Sono tempi difficili. Ma anche interessanti. La pandemia ha messo in luce aspetti drammatici della nostra struttura sociale ed economica ma ci rivela anche tante opportunità. Ovvero la possibilità di passare a modelli economici e sociali più virtuosi e convenienti - per il genere umano e per tutto l'ambiente.

In queste settimane abbiamo scritto spesso in merito della crisi pandemica e abbiamo poi ricevuto diverse opinioni e tante altre ne abbiamo lette - tante da amici stimati. Ne vorrei citare - rilevanti - un paio.

La prima da Guglielmo Garagnani, vicepresidente del Consorzio del Parmigiano reggiano, in risposta al mio articolo qui su AgroNotizie sulle mega-farm cinesi. Guglielmo, vista l'aria che tira con informazioni deliranti, fake news eccetera eccetera, pare giustamente preoccupato che qualcuno pensi che gli allevamenti possano essere fonte dello spillover, ovvero del passaggio all'uomo di virus esiziali. Io dico che paragonare una mega farm cinese a un (anche grande) allevamento italiano è come paragonare un ridente borgo italiano a una mefitica periferia cinese o, dal punto di vista del prodotto, un cachemire quattro fili di Brunello Cucinelli a una poliammide colorata con nichel. Punto.

Questa è la forza della nostra agricoltura. Gli italiani e tutto il mondo devono sapere che facciamo roba pregiata - perché è effettivamente pregiata. Da tutti i punti di vista. E si può anche migliorare.

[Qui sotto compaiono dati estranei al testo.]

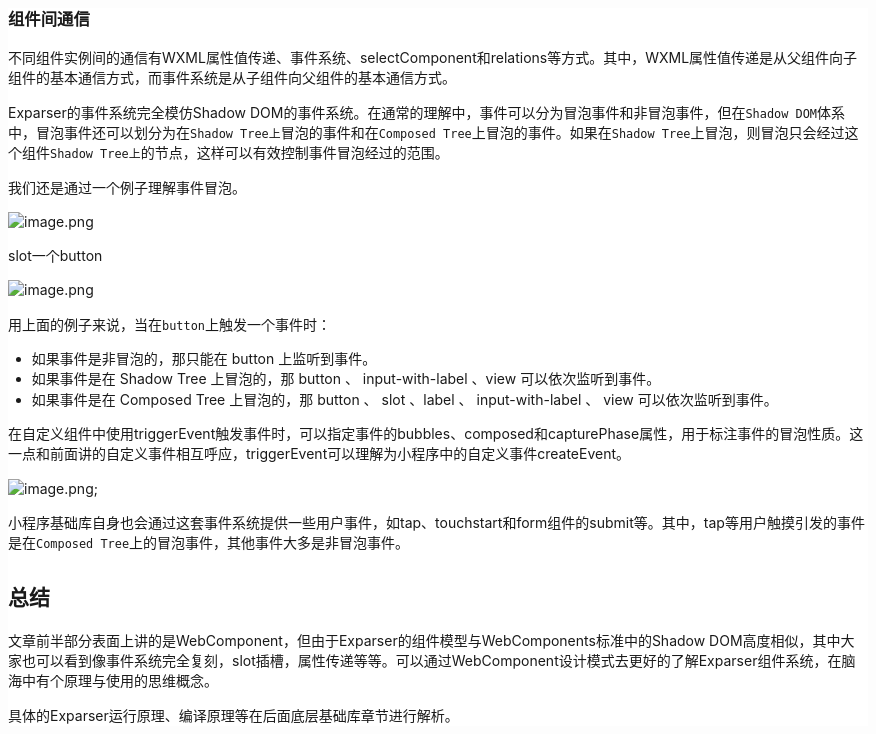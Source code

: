 ### 组件间通信

不同组件实例间的通信有WXML属性值传递、事件系统、selectComponent和relations等方式。其中，WXML属性值传递是从父组件向子组件的基本通信方式，而事件系统是从子组件向父组件的基本通信方式。

Exparser的事件系统完全模仿Shadow DOM的事件系统。在通常的理解中，事件可以分为冒泡事件和非冒泡事件，但在`Shadow DOM`体系中，冒泡事件还可以划分为在`Shadow Tree上`冒泡的事件和在`Composed Tree`上冒泡的事件。如果在`Shadow Tree`上冒泡，则冒泡只会经过这个组件`Shadow Tree上`的节点，这样可以有效控制事件冒泡经过的范围。

我们还是通过一个例子理解事件冒泡。

![image.png](https://p6-juejin.byteimg.com/tos-cn-i-k3u1fbpfcp/159ba131a8db49d59da9163002992ff6~tplv-k3u1fbpfcp-watermark.image)

slot一个button

![image.png](https://p3-juejin.byteimg.com/tos-cn-i-k3u1fbpfcp/2262f8a88ebc4518bbd81c860b9f4136~tplv-k3u1fbpfcp-watermark.image)

用上面的例子来说，当在` button `上触发一个事件时：

- 如果事件是非冒泡的，那只能在 button 上监听到事件。
- 如果事件是在 Shadow Tree 上冒泡的，那 button 、 input-with-label 、view 可以依次监听到事件。
- 如果事件是在 Composed Tree 上冒泡的，那 button 、 slot 、label 、 input-with-label 、 view 可以依次监听到事件。

在自定义组件中使用triggerEvent触发事件时，可以指定事件的bubbles、composed和capturePhase属性，用于标注事件的冒泡性质。这一点和前面讲的自定义事件相互呼应，triggerEvent可以理解为小程序中的自定义事件createEvent。

![image.png](https://p3-juejin.byteimg.com/tos-cn-i-k3u1fbpfcp/b8337ac81330416b92258ec86239e605~tplv-k3u1fbpfcp-watermark.image);

小程序基础库自身也会通过这套事件系统提供一些用户事件，如tap、touchstart和form组件的submit等。其中，tap等用户触摸引发的事件是在`Composed Tree`上的冒泡事件，其他事件大多是非冒泡事件。

## 总结

文章前半部分表面上讲的是WebComponent，但由于Exparser的组件模型与WebComponents标准中的Shadow DOM高度相似，其中大家也可以看到像事件系统完全复刻，slot插槽，属性传递等等。可以通过WebComponent设计模式去更好的了解Exparser组件系统，在脑海中有个原理与使用的思维概念。

具体的Exparser运行原理、编译原理等在后面底层基础库章节进行解析。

E qui vado (e faccio concludere) ad un altro amico, Andrea Sisti, presidente della Associazione mondiale degli agronomi. Andrea scrive: "L'Italia ha scelto la via più dura del lockdown ora deve scegliere la via più importante per ripartire, scegliamo il futuro del capitale naturale, i nostri nipoti ci ringrazieranno".  Ecco: proseguiamo e andiamo avanti su di una strada che, tutto sommato, abbiamo insegnato al mondo nei secoli. Perché l'Italia ha ancora qualcosa da dire.